### To do
Find how many lines in this data contain the string "GetKindOk". Respond with only that number.

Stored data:
=======
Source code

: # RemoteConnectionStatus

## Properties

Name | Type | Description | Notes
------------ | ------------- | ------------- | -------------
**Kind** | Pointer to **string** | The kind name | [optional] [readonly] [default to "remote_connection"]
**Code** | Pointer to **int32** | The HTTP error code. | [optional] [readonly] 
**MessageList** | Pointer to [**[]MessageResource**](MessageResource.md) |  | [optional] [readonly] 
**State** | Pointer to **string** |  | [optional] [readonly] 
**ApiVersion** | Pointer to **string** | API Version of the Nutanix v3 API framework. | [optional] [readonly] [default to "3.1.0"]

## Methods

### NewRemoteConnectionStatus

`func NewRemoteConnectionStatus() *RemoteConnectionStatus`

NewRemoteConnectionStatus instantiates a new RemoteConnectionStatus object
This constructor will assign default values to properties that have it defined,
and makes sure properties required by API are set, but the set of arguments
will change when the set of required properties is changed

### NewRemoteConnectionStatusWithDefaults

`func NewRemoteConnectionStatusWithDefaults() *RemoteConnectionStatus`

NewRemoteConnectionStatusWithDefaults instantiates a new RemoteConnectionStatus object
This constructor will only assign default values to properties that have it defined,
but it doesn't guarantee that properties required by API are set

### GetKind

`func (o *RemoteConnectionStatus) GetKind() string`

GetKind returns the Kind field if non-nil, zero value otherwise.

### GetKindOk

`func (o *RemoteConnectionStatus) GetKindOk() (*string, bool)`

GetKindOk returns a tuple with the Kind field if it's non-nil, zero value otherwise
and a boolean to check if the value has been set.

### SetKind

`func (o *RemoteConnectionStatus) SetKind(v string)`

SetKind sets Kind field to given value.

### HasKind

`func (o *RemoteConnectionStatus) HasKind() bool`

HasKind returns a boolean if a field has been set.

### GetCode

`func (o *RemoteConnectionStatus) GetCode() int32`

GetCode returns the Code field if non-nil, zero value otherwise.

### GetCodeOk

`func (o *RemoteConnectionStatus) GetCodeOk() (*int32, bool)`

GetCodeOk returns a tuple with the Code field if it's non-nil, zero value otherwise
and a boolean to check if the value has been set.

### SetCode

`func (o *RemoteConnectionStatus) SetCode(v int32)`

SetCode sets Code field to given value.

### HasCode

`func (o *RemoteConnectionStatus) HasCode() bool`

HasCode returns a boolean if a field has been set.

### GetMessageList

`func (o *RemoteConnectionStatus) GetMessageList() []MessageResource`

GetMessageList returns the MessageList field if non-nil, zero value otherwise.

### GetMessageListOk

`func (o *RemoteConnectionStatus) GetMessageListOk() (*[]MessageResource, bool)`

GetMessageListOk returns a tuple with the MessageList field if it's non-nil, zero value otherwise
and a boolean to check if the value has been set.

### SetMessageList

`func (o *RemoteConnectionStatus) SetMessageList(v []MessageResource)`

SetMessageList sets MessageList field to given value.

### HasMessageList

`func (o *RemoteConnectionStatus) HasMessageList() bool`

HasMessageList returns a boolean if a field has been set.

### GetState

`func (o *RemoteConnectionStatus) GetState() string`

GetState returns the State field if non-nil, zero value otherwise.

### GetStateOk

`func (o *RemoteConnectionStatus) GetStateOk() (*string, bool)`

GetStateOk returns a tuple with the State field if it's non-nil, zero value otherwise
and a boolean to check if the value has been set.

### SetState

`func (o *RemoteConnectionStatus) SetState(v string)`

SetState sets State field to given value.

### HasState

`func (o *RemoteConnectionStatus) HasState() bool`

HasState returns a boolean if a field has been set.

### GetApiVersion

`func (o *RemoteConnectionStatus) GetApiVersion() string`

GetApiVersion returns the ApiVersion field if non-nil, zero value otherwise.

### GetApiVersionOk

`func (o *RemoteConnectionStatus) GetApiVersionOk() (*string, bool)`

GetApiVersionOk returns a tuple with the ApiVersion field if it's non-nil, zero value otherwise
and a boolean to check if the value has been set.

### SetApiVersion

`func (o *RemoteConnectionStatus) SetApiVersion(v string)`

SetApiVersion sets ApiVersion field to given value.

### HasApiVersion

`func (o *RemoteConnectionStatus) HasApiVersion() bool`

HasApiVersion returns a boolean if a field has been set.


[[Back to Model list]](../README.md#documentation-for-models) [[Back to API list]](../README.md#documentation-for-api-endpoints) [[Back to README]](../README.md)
=======
### Exercise output
3